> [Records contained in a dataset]
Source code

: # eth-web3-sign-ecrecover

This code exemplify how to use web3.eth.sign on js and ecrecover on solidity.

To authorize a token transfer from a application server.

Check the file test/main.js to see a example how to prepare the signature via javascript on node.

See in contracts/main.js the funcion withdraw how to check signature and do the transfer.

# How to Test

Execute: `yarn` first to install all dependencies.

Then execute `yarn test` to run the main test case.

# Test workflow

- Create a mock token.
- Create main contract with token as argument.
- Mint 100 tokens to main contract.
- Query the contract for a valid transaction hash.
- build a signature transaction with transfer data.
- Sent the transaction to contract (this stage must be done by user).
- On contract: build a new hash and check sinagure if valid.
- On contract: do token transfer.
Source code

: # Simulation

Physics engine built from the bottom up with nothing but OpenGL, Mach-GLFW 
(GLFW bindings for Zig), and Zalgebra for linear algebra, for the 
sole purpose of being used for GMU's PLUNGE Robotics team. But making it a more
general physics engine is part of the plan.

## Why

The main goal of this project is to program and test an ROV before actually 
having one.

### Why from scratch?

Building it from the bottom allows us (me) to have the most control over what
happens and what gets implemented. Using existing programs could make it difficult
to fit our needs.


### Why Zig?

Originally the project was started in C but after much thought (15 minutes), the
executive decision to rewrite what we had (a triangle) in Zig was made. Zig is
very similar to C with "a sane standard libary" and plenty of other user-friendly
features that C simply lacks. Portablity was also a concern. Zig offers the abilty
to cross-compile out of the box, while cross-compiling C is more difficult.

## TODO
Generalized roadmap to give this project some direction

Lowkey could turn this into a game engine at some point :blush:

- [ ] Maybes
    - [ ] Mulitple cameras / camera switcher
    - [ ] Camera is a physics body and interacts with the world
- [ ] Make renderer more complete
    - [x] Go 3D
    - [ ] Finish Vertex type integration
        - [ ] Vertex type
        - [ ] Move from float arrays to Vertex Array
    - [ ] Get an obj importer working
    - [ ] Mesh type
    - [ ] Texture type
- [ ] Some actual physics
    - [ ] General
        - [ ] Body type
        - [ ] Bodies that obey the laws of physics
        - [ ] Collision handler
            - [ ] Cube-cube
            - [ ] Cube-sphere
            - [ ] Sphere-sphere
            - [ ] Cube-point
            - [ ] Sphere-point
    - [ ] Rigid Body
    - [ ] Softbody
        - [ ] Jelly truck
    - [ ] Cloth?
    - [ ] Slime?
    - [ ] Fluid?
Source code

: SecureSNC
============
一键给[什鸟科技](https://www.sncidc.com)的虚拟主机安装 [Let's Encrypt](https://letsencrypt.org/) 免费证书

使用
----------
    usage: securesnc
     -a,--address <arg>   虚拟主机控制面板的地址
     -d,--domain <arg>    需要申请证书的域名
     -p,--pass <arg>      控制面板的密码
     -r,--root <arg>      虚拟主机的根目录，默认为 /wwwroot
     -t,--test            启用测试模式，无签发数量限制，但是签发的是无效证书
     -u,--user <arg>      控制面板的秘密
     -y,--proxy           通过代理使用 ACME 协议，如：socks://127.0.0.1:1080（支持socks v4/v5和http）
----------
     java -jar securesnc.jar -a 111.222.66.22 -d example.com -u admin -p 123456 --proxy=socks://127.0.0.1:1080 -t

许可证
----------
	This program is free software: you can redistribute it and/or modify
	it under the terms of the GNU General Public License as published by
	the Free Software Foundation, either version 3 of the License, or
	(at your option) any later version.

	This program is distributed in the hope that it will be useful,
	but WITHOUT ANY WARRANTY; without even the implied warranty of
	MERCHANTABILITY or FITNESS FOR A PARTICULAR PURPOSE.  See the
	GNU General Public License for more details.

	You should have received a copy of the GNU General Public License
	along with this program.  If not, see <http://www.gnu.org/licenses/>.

> [What is required] Lines from the top of the entries above to the line that contains "- Query the" should be set down exactly, please, with both ends kept and nothing added.

> [Result for this exercise]
Source code

: # eth-web3-sign-ecrecover

This code exemplify how to use web3.eth.sign on js and ecrecover on solidity.

To authorize a token transfer from a application server.

Check the file test/main.js to see a example how to prepare the signature via javascript on node.

See in contracts/main.js the funcion withdraw how to check signature and do the transfer.

# How to Test

Execute: `yarn` first to install all dependencies.

Then execute `yarn test` to run the main test case.

# Test workflow

- Create a mock token.
- Create main contract with token as argument.
- Mint 100 tokens to main contract.
- Query the contract for a valid transaction hash.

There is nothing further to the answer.